The Recorder declared Morris Avenue to be the village’s “finest street” after an unnamed individual paid to have it top-dressed with gravel.

James Y. Dykeman opened a hat and shoe store in the former post office.

Professor King, who ascended in a hot-air balloon to 10,000 feet from Newburgh, reported looking down at Cold Spring and West Point but that “the great sensation comes when, with the naked eye, 60 miles away, I discerned the city of New York … alone, bricks and mortar, a muddled mass with a smoky haze.”

After returning from a quick errand, storeowner Sidney Patterson was informed that a young man named Willie Robinson had taken money from behind the counter. Constable Travis found the culprit in Nelsonville with a large supply of fruit and candy. He was taken before Justice Ferris, found guilty and sent to the State Reform School on Randall’s Island.

Constable Travis arrested Isaac Ryder of Highland Falls on an allegation of bastardy made by Mary Fitzgerald of Cold Spring. He was released after agreeing to pay child support.

An inquest was ordered in the death of Hiram Odell, 60, whose body was found by a passerby at about 2 p.m. after he saw Odell’s hat in the street and then saw Odell’s legs protruding from a well. When Odell’s body was pulled out, his head was in the pail. Officials surmised that Odell, who had been drinking, became thirsty and leaned too far while lowering the pail.

125 Years Ago (September 1895)

William Southard found a carrier pigeon with the tag C23933 that had been killed by a hawk.

William Ladue Jr. won the Putnam County bicycle racing championship, taking home $25 and a silver cup.

The Fish estate hosted a Labor Day baseball game in which each team was comprised of five women and four men. When the contest ended in a 7-7 tie, a rematch was scheduled for the next Labor Day.

Professor H.C. Wilson, who was traveling the Hudson River from Poughkeepsie to New York City on a pneumatic [inflatable] boat, passed by Cold Spring.

A New York Central train traveled from New York City to Buffalo in a record 407 minutes, at an average speed of 64 mph. It reached Cold Spring in 53 minutes.

While the keeper at Town Hall was out on an errand, his wife heard a knock on the door leading to the jail. Samuel Van Tassell, who had been arrested for being drunk and disorderly, asked for a glass of water, but when she turned to fetch it, he knocked her down and escaped. Van Tassell turned himself in five days later and was fined $10.

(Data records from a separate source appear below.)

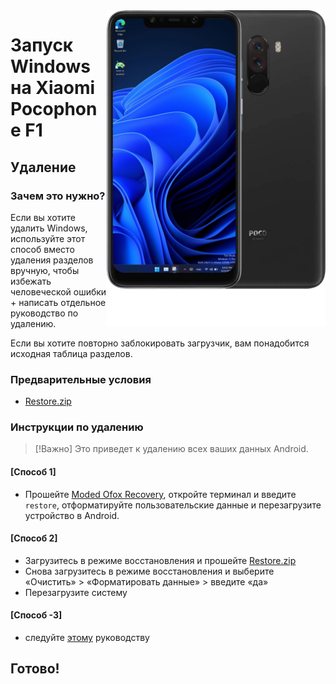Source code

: <img align="right" src="beryllium.png" width="350" alt="Windows 11 running on beryllium">

# Запуск Windows на Xiaomi Pocophone F1

## Удаление

### Зачем это нужно?
Если вы хотите удалить Windows, используйте этот способ вместо удаления разделов вручную, чтобы избежать человеческой ошибки + написать отдельное руководство по удалению.

Если вы хотите повторно заблокировать загрузчик, вам понадобится исходная таблица разделов.

### Предварительные условия
- [Restore.zip](https://drive.google.com/file/d/1u8TOgzLl93_TPm3LvdNVQz2m0MO-JW67/view?usp=drive_link)


### Инструкции по удалению
> [!Важно]
> Это приведет к удалению всех ваших данных Android.
#### [Способ 1]
- Прошейте [Moded Ofox Recovery](https://github.com/Kumar-Jy/Windows-in-PocoF1-Without-PC/releases/tag/Moded-Ofox-Recovery), откройте терминал и введите `restore`, отформатируйте пользовательские данные и перезагрузите устройство в Android.
#### [Способ 2]
- Загрузитесь в режиме восстановления и прошейте [Restore.zip](https://drive.google.com/file/d/1u8TOgzLl93_TPm3LvdNVQz2m0MO-JW67/view?usp=drive_link)
- Снова загрузитесь в режиме восстановления и выберите «Очистить» > «Форматировать данные» > введите «да»
- Перезагрузите систему
#### [Способ -3]
- следуйте [этому](https://github.com/n00b69/woa-beryllium/blob/main/guide/Russian/uninstall-ru.md) руководству  
## Готово!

A horse pulling a wagon owned by Mrs. Edwards Pierrepoint of Garrison ran away near Indian Brook. It broke the guard rail and tumbled down the embankment, breaking its neck, but the wagon became stuck on a tree at the edge of the precipice, saving the driver.

The Village Board approved the purchase of 70 street signs.

James Ruddiman, who came to the U.S. from Scotland around 1865 to work at the West Point Foundry and later opened a saloon, died at age 63.

Alice Moffat presented a framed portrait of George Washington to the Mekeel’s Corner school.

The Haldane school announced its tuition rates for non-residents: $15 annually for the academic department, $10 for the grammar department, $8 for intermediate grades and $5 for primary grades.

Harry Lockwood, who had moved to Ohio six years earlier, returned to the village by horse and wagon. The trip took four weeks.

Although somewhat hard to believe, John Barrett, 25, of Putnam Valley, had never seen a steamboat or ridden on a train until a recent visit to Cold Spring. The Recorder assured readers that “the above is a fact; we know of people in the same town, now well along in years, who have never been 3 miles from home.”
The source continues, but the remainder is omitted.